I can't even recall who my godmother is.  I keep imaging I am Cinderella scrubbing the floors while weeping into the soapy suds and the poof!  My Fairy Godmother appears!  Only problem, I can't remember who she is, or better yet, why she's even here to begin with.  Do godmothers just go unremembered, unnoticed, forgotten?  Or are we here to serve a larger purpose than just granting wishes?

I suppose a godmother is there to take watch over the young baby and he/she grows up in this beautiful world.  Be there as a mentor, a guardian (as listed in the precise definition), a role model.  If I am to be a role model for little Lily, I need to start shaping up!  I want her to see the beauty and the positive side of life, the green grass, the full glass.  Right from the get-go, she will be faced with trails, challenges, difficult decisions... am I to be the one to guide her when a dragon comes along?  (i.e, boy troubles, bad grades, getting bullied at school, etc.)  Or am I blowing this out of proportion and getting overly-excited about the fact that I am a newly labeled "godmother" and don't know what to expect?!
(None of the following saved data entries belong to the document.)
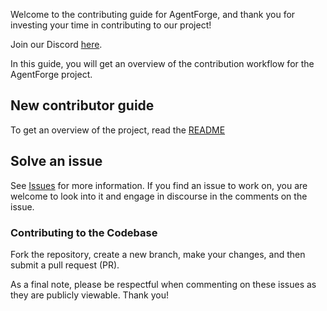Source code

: Welcome to the contributing guide for AgentForge, and thank you for investing your time in contributing to our project!

Join our Discord [here](https://discord.gg/a8uDbxzEbM).

In this guide, you will get an overview of the contribution workflow for the AgentForge project.

## New contributor guide

To get an overview of the project, read the [README](https://github.com/ManifoldRG/AgentForge#readme)

## Solve an issue

See [Issues](https://github.com/ManifoldRG/AgentForge/issues) for more information. If you find an issue to work on, you are welcome to look into it and engage in discourse in the comments on the issue.

### Contributing to the Codebase

Fork the repository, create a new branch, make your changes, and then submit a pull request (PR).

As a final note, please be respectful when commenting on these issues as they are publicly viewable. Thank you!
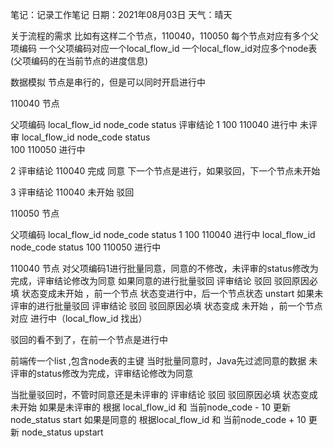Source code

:笔记：记录工作笔记
日期：2021年08月03日
天气：晴天


关于流程的需求
比如有这样二个节点，110040，110050
每个节点对应有多个父项编码 一个父项编码对应一个local_flow_id
一个local_flow_id对应多个node表(父项编码的在当前节点的进度信息)

数据模拟 节点是串行的，但是可以同时开启进行中

110040 节点

父项编码   local_flow_id        node_code   status      评审结论
1           100                 110040      进行中        未评审
            local_flow_id      node_code     status    
           100                 110050        进行中
           
  2                                                       评审结论
                               110040         完成              同意   下一个节点是进行，如果驳回，下一个节点未开始
 
  3                                                      评审结论
                               110040        未开始           驳回        
           
110050 节点

父项编码   local_flow_id        node_code   status
1           100                 110040      进行中
           local_flow_id      node_code     status
          100                 110050        进行中
          

110040 节点 对父项编码1进行批量同意，同意的不修改，未评审的status修改为完成，评审结论修改为同意
如果同意的进行批量驳回  评审结论 驳回  驳回原因必填  状态变成未开始  ，前一个节点 状态变进行中，后一个节点状态 unstart
如果未评审的进行批量驳回  评审结论 驳回  驳回原因必填  状态变成 未开始 ，前一个节点对应 进行中（local_flow_id 找出）

驳回的看不到了，在前一个节点是进行中


前端传一个list ,包含node表的主键 
当时批量同意时，Java先过滤同意的数据
未评审的status修改为完成，评审结论修改为同意

当批量驳回时，不管时同意还是未评审的
评审结论 驳回  驳回原因必填  状态变成未开始 
如果是未评审的
根据 local_flow_id  和  当前node_code  - 10 更新 node_status start
如果是同意的 
根据local_flow_id  和  当前node_code  + 10 更新 node_status upstart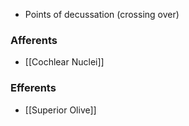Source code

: - Points of decussation (crossing over)
### Afferents
- [[Cochlear Nuclei]]
### Efferents
- [[Superior Olive]]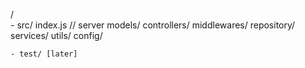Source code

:  /  
    - src/
        index.js // server
        models/
        controllers/
        middlewares/
        repository/
        services/
        utils/
        config/

    - test/ [later]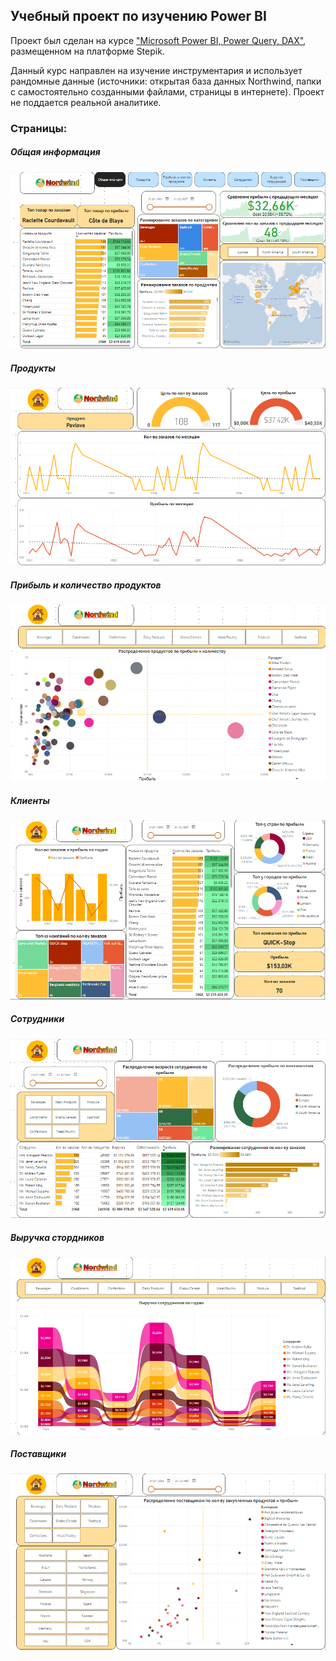 ## Учебный проект по изучению Power BI

Проект был сделан на курсе ["Microsoft Power BI, Power Query, DAX"](https://stepik.org/course/190679/syllabus), размещенном на платформе Stepik.

Данный курс направлен на изучение инструментария и использует рандомные данные (источники: открытая база данных Northwind, папки с самостоятельно созданными файлами, страницы в интернете). Проект не поддается реальной аналитике.

### Страницы:

##### Общая информация
![](/img/01.png)

##### Продукты
![](/img/02.png)

##### Прибыль и количество продуктов
![](/img/03.png)

##### Клиенты
![](/img/04.png)

##### Сотрудники
![](/img/05.png)

##### Выручка стордников
![](/img/06.png)

##### Поставщики
![](/img/07.png)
Whatever the case, I hope I do my best and do the right thing, whatever that may be.  Hold her hand when she is uncertain of dangers around, help her learn to ride a bicycle, take her to carnivals, let her drink soda on the weekends, buy her nonsense toys, kiss her spontaneously, love her unconditionally.  I think I got this.  Any feedback would be greatly appreciated because I hope to take this experience and apply it towards when I have children.  Speaking of which...  nah, that'll have to be for another blog.  ;)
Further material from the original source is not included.